Une histoire d’amour au milieu des chiffons. Je sais, c’est un peu raide comme résumé, mais vous connaissez mon esprit de synthèse.

J’ai découvert tous les tissus possibles et imaginables, nous qui ne nous vêtons plus que de jeans et de coton (un peu de soie encore, parfois, en cas de mal de gorge).

Mais oui, Emile Zola a un talent incomparable pour nous décrire l’emprise des Grands Magasins et la destruction du petit commerce ; les coups marketing avant l’heure et la taylorisation du travail des vendeuses/eurs.

Les descriptions sont parfois un peu longues, mais rien de tel pour faire vivre Le Bonheur des Dames, qui devient un personnage à part entière.

Denise, le personnage principal, m’a un peu agacée, au début. Fraîchement débarquée de Valognes (c’est où ça ? C’est beau, mais c’est loin…), elle est un peu cruche au milieu du rayon et en amour.

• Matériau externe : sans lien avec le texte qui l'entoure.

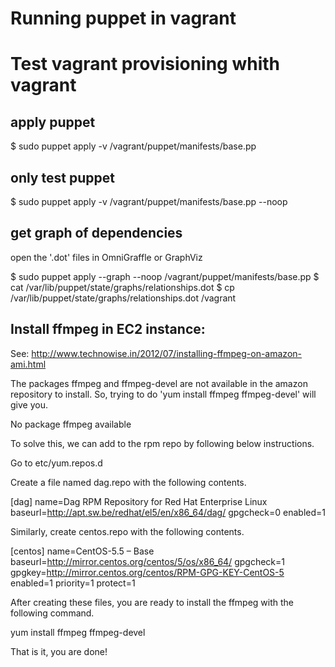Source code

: Running puppet in vagrant
=========================

# Test vagrant provisioning whith vagrant

## apply puppet
$ sudo puppet apply -v /vagrant/puppet/manifests/base.pp 

## only test puppet
$ sudo puppet apply -v /vagrant/puppet/manifests/base.pp --noop

## get graph of dependencies
open the '.dot' files in OmniGraffle or GraphViz

$ sudo puppet apply --graph --noop /vagrant/puppet/manifests/base.pp
$ cat /var/lib/puppet/state/graphs/relationships.dot
$ cp  /var/lib/puppet/state/graphs/relationships.dot /vagrant

## Install ffmpeg in EC2 instance:
See: http://www.technowise.in/2012/07/installing-ffmpeg-on-amazon-ami.html

The packages ffmpeg and ffmpeg-devel are not available in the amazon repository to install.
So, trying to do 'yum install ffmpeg ffmpeg-devel' will give you.

No package ffmpeg available

To solve this, we can add to the rpm repo by following below instructions.

Go to etc/yum.repos.d

Create a file named dag.repo with the following contents.

[dag]
name=Dag RPM Repository for Red Hat Enterprise Linux
baseurl=http://apt.sw.be/redhat/el5/en/x86_64/dag/
gpgcheck=0
enabled=1



Similarly, create centos.repo with the following contents.

 

[centos]
name=CentOS-5.5 – Base
baseurl=http://mirror.centos.org/centos/5/os/x86_64/
gpgcheck=1
gpgkey=http://mirror.centos.org/centos/RPM-GPG-KEY-CentOS-5
enabled=1
priority=1
protect=1


After creating these files, you are ready to install the ffmpeg with the following command.

yum install ffmpeg ffmpeg-devel


That is it, you are done!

J’ai préféré le personnage de Mme Aurélie, la première du rayon, et son fils qui n’en fait qu’à sa tête.

Sans oublier les bourgeoises qui volent de la dentelle pour le plaisir du frisson.

Mais M. Zola démontre avec brio que ce Bonheur des Dames n’est qu’une nouvelle forme d’emprisonnement des femmes :

« Alors, plus haut que les faits déjà donnés, au sommet, apparut l’exploitation de la femme » (p.70)

« Il ne pensait qu’à elle, cherchait sans relâche à imaginer des séductions plus grandes, et, derrière elle, quand il lui avait vidé la poche et détraqué les nerfs, il était plein du secret mépris de l’homme auquel une maîtresse vient de faire la bêtise de se donner. » (p.70)

« Il professait que la femme est sans force contre la réclame, qu’elle finit fatalement par aller au bruit. » (p.214)

Bref, je ne regarderai plus les tissus avec le même oeil maintenant.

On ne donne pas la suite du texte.